One of those Navnaths was Revanath, the 7th or 8th Navnath. Revanath settled on the Siddhgiri hill for ascetic practice, living on whatever the jungle, gave him. He became famous as Kaadhsiddheshwar, "the one who attained supreme realization in a forest".

Revananath is considered to have established the Kaadsiddheshwar temple and math, also called Kaadsiddheshwar Peeth. in the 7th century CE. Other accounts mention a history of "more than 1300 years", and the 14th century CE, when a Lingayat Priest established a Shivling at the hill, which became Kaneri Math, nowadays called Siddhagiri Math, It is located on Siddhagiri hill in Kanheri village, Karveer tehsil, Kolhapur district, Maharashtra state, India.

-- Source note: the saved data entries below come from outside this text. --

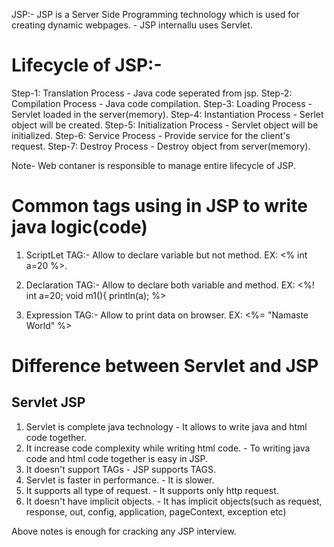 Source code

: JSP:- JSP is a Server Side Programming technology which is used for creating dynamic webpages.
    - JSP internallu uses Servlet.

Lifecycle of JSP:-
======================
Step-1: Translation Process           - Java code seperated from jsp.
Step-2: Compilation Process           - Java code compilation.
Step-3: Loading Process               - Servlet loaded in the server(memory).
Step-4: Instantiation Process         - Serlet object will be created.
Step-5: Initialization Process        - Servlet object will be initialized.
Step-6: Service Process               - Provide service for the client's request.
Step-7: Destroy Process               - Destroy object from server(memory).

Note- Web contaner is responsible to manage entire lifecycle of JSP.

Common tags using in JSP to write java logic(code)
======================================================
1) ScriptLet TAG:- Allow to declare variable but not method.
  EX: <% int a=20 %>.

3) Declaration TAG:- Allow to declare both variable and method.
   EX: <%!
             int a=20;
             void m1(){
                 println(a);
        %>
   
3) Expression TAG:- Allow to print data on browser.
   EX: <%= "Namaste World" %>


Difference between Servlet and JSP
====================================

Servlet                                                           JSP
-----------------------------------------------------------------------------------------------------------------------------------
1) Servlet is complete java technology                        - It allows to write java and html code together.
2) It increase code complexity while writing html code.       - To writing java code and html code together is easy in JSP.
3) It doesn't support TAGs                                    - JSP supports TAGS.
4) Servlet is faster in performance.                          - It is slower.
5) It supports all type of request.                           - It supports only http request.
6) It doesn't have implicit objects.                          - It has implicit objects(such as request, response, out, config, application, pageContext, exception etc)


Above notes is enough for cracking any JSP interview.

The Siddhagiri Math was established around the Moola-Kaadsiddheswar Shiva temple in the Shaiva-Lingayat tradition. It is a vast campus with the central Shiva temple.

In the 12th century the Math came under the influence of Basaveshwar, who established the Lingayat tradition of south India. It is the main Kuldaivat (Note: "Dynastic Gods/Teachers")) of the Lingayat Shaiva community, its influence exceeding to most of the districts of Maharashtra and Karnataka, and also to some places in Madhya Pradesh and Andhra Pradesh.

Part of Siddhagiri Math is the "Siddhagiri Gramjivan Museum", a wax museum dedicated to Gandhi's ideal of rural life. It was established by the 27th Mathadhipati, Adrushya Kadsiddheshwar Swami Ji.

===Dnyaneshwar===

Revanath initiated Sant Dnyaneshwar (1275–1296), also known as Sant Jñāneshwar or Jñanadeva and as Kadasiddha or Kad-Siddheshwar Maharaj.

Dnyaneshwar was a 13th-century Maharashtrian Hindu saint (Sant – a title by which he is often referred), poet, philosopher and yogi of the Nath tradition whose works Bhavartha Deepika (a commentary on Bhagavad Gita, popularly known as "Dnyaneshwari"), and Amrutanubhav are considered to be milestones in Marathi literature.

According to Shirvaikar, Dnyaneshwar was initiated into the Nath by his elder brother Nivrutti, who was born in 1273.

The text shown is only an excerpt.